Listed entries >>
-=-=-=-=-

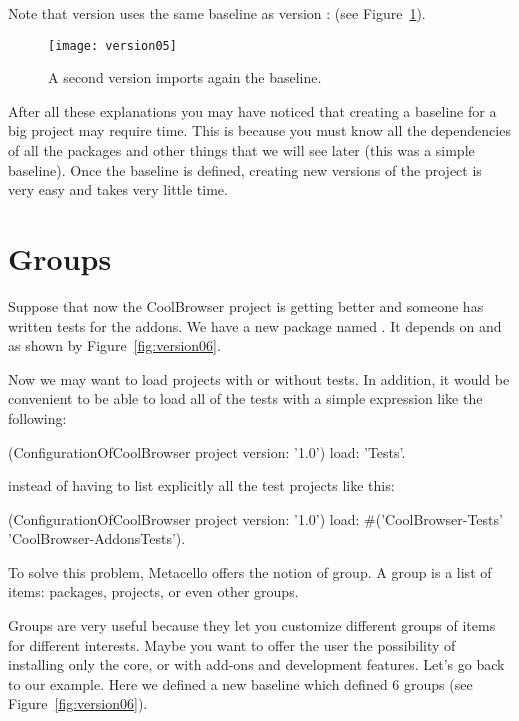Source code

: \documentclass[a4paper,10pt,twoside]{book}
\begin{document}
Note that version  uses the same baseline as version :  (see Figure~\ref{fig:version05}).

\begin{figure}
\begin{center}
\texttt{[image: version05]}
\caption{A second version imports again the baseline.}\label{fig:version05}
\end{center}
\end{figure} 

After all these explanations you may have noticed that creating a baseline for a big project may require time. This is because you must know all the dependencies of all the packages and other things that we will see later (this was a simple baseline). Once the baseline is defined, creating new versions of the project is very easy and takes very little time. 

\section{Groups}
Suppose that now the CoolBrowser project is getting better and someone has written tests for the addons. We have a new package named . It depends on  and  as shown by Figure~\ref{fig:version06}.

Now we may want to load projects with or without tests. In addition, it would be convenient to be able to load all of the tests with a simple expression like the following:

\begin{code}{}
(ConfigurationOfCoolBrowser project version: '1.0') load: 'Tests'.
\end{code}

instead of having to list explicitly all the test projects like this:
 
\begin{code}{} 
(ConfigurationOfCoolBrowser project version: '1.0') 
	load: #('CoolBrowser-Tests' 'CoolBrowser-AddonsTests').
\end{code}
 
To solve this problem, Metacello offers the notion of group. A group is a list of items: packages, projects, or even other groups. 
 
Groups are very useful because they let you customize different groups of items for different interests. Maybe you want to offer the  user the possibility of installing only the core, or with add-ons and development features. Let's go back to our example. Here we defined a new baseline  which defined 6 groups (see Figure~\ref{fig:version06}). 
\end{document}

-=-=-=-=-

When you return the listing, keep it exact and omit any pictures it holds.

Source code

: \documentclass[a4paper,10pt,twoside]{book}
\begin{document}
Note that version  uses the same baseline as version :  (see Figure~\ref{fig:version05}).

\begin{figure}
\begin{center}
\texttt{[image: version05]}
\caption{A second version imports again the baseline.}\label{fig:version05}
\end{center}
\end{figure} 

After all these explanations you may have noticed that creating a baseline for a big project may require time. This is because you must know all the dependencies of all the packages and other things that we will see later (this was a simple baseline). Once the baseline is defined, creating new versions of the project is very easy and takes very little time. 

\section{Groups}
Suppose that now the CoolBrowser project is getting better and someone has written tests for the addons. We have a new package named . It depends on  and  as shown by Figure~\ref{fig:version06}.

Now we may want to load projects with or without tests. In addition, it would be convenient to be able to load all of the tests with a simple expression like the following:

\begin{code}{}
(ConfigurationOfCoolBrowser project version: '1.0') load: 'Tests'.
\end{code}

instead of having to list explicitly all the test projects like this:
 
\begin{code}{} 
(ConfigurationOfCoolBrowser project version: '1.0') 
	load: #('CoolBrowser-Tests' 'CoolBrowser-AddonsTests').
\end{code}
 
To solve this problem, Metacello offers the notion of group. A group is a list of items: packages, projects, or even other groups. 
 
Groups are very useful because they let you customize different groups of items for different interests. Maybe you want to offer the  user the possibility of installing only the core, or with add-ons and development features. Let's go back to our example. Here we defined a new baseline  which defined 6 groups (see Figure~\ref{fig:version06}). 
\end{document}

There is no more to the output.